Inka looked confused but dug around in her cardigan pockets. “Plenty of them.” She held her hand out flat, showing many smöl cogs and bits, all grimy but with revealing glints of brass underneath. Kirsi selected the prettiest of the cogs and held it up to Inka.
“Can you shine this up a bit, perhaps?”
Understanding Kirsi’s plan, Inka used her pants to wipe the gunk off the gear and hold it out to Agape.
“Carry this with you, Agape,” Kirsi said. “Keep this piece of Piini with you always, and remember the good times.”
Agape reached out, tentative, and held up the cog to the lanterns. “I caaan find a chain for it in Caskcooper,” Agape finally said, pocketing the cog. “It’s a very aaartistic city.” Her sobs had fallen off, and although she still looked sad, she seemed capable of going on a journey without waking every predator in the forest with damp bleating.
“Then you’re still coming with us?”
Agape’s shoulders rose to brush her drooping ears. “I guess. For a little while. If we’re going in the same direction and all. Aaat least until I find…”
“Your purpose?” Båggi asked, perking up.
“Something to do,” Agape shot back. It seemed to Kirsi that Agape was hiding her fear under a Definite Grouch, but that sort of knot took a while to unsnarl. The best thin
g for them all would be to get on the road.

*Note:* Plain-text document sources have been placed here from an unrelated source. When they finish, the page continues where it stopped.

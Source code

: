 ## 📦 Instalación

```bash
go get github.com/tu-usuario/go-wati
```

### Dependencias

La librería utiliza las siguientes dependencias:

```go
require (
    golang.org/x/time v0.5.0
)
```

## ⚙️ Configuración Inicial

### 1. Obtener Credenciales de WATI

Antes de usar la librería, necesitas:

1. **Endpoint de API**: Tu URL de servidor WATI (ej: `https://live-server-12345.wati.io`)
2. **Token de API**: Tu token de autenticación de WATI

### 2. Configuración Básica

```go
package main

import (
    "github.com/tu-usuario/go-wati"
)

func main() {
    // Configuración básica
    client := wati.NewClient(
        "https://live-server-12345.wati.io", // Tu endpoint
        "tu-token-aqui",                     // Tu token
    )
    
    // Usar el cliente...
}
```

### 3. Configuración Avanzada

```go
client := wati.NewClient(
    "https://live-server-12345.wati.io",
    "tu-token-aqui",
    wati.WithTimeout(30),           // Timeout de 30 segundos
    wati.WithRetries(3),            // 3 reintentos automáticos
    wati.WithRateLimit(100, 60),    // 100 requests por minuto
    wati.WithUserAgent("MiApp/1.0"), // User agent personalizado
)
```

“Then let’s go,” Kirsi said, waving an arm at the door. “Better to be on your feet and atrot than to stick around standing and stirring the pot.”

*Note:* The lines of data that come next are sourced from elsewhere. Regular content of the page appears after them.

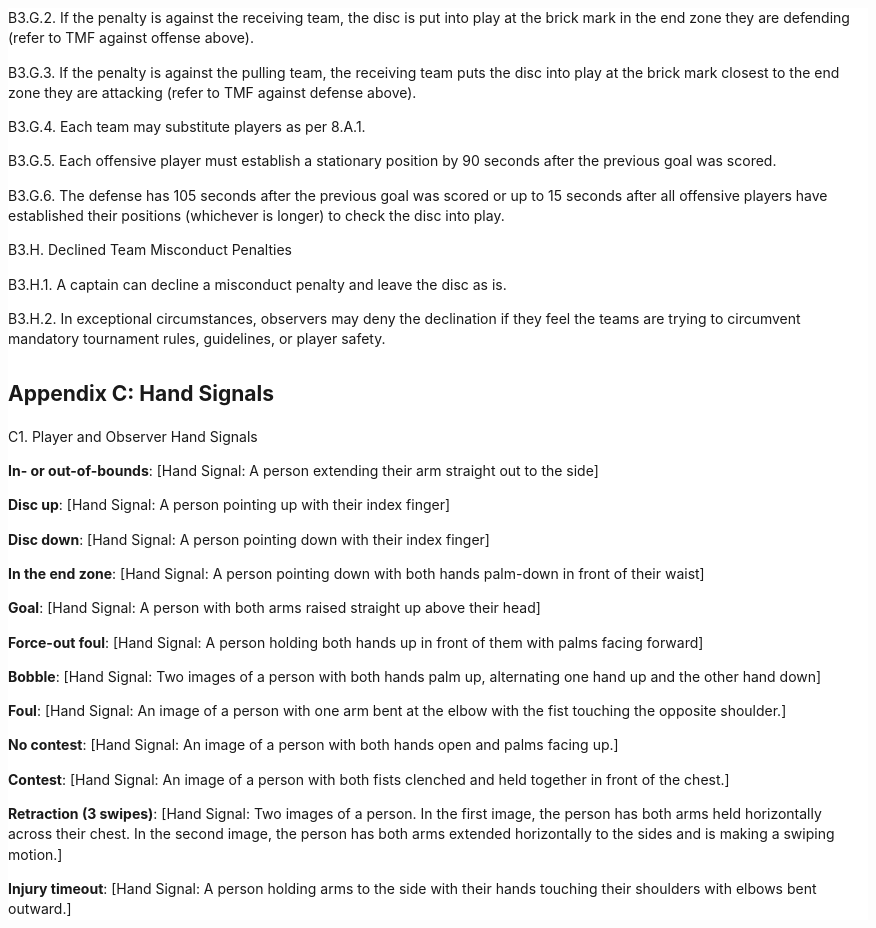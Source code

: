 B3.G.2. If the penalty is against the receiving team, the disc is put into play at the brick mark in the end zone they are defending (refer to TMF against offense above).

B3.G.3. If the penalty is against the pulling team, the receiving team puts the disc into play at the brick mark closest to the end zone they are attacking (refer to TMF against defense above).

B3.G.4. Each team may substitute players as per 8.A.1.

B3.G.5. Each offensive player must establish a stationary position by 90 seconds after the previous goal was scored.

B3.G.6. The defense has 105 seconds after the previous goal was scored or up to 15 seconds after all offensive players have established their positions (whichever is longer) to check the disc into play.


B3.H. Declined Team Misconduct Penalties

B3.H.1. A captain can decline a misconduct penalty and leave the disc as is.

B3.H.2. In exceptional circumstances, observers may deny the declination if they feel the teams are trying to circumvent mandatory tournament rules, guidelines, or player safety.


## Appendix C: Hand Signals

C1. Player and Observer Hand Signals

**In- or out-of-bounds**: [Hand Signal: A person extending their arm straight out to the side]

**Disc up**: [Hand Signal: A person pointing up with their index finger]

**Disc down**: [Hand Signal: A person pointing down with their index finger]

**In the end zone**: [Hand Signal: A person pointing down with both hands palm-down in front of their waist]

**Goal**: [Hand Signal: A person with both arms raised straight up above their head]

**Force-out foul**: [Hand Signal: A person holding both hands up in front of them with palms facing forward]

**Bobble**: [Hand Signal: Two images of a person with both hands palm up, alternating one hand up and the other hand down]

**Foul**: [Hand Signal: An image of a person with one arm bent at the elbow with the fist touching the opposite shoulder.]

**No contest**: [Hand Signal: An image of a person with both hands open and palms facing up.]

**Contest**: [Hand Signal: An image of a person with both fists clenched and held together in front of the chest.]

**Retraction (3 swipes)**: [Hand Signal: Two images of a person. In the first image, the person has both arms held horizontally across their chest. In the second image, the person has both arms extended horizontally to the sides and is making a swiping motion.]

**Injury timeout**: [Hand Signal: A person holding arms to the side with their hands touching their shoulders with elbows bent outward.]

“My brother loves that one,” Onni said with a snort.
She gave him a sharp look. “That’s because it’s good advice. Come on.”
Hellä gave Kirsi a key and explained how the door worked, and Kirsi was about to suggest this task be given to Onni when she suddenly realized that she had become the group’s de facto leader. It was a very peculiar feeling, as her parents had raised her to be a proper follower, but she merely took the key and nodded solemnly.
“Thank you for everything, Hellä,” she said, trying out her own authority by addressing the mayor by her first name. “Well, everything except for destroying and removing Faucon’s toes.”
A very awkward moment ensued in which no one could look at anyone else and Faucon gently snored, then Hellä recovered herself.
“Good journey,” she said.
Everyone hugged Eino and wished him well, and many by dinkums were exchanged, and then Kirsi opened the grand door and stepped into the long, dark tunnel.
* * *
The long, dark tunnel wasn’t so bad, as it contained a pleasant train that smoothly transported their entire group miles with the press of a button. And it actually wasn’t that dark, as the gnomes had cleverly coaxed some sort of glowing green algae to grow along the ceilings and in decorative patterns along the walls.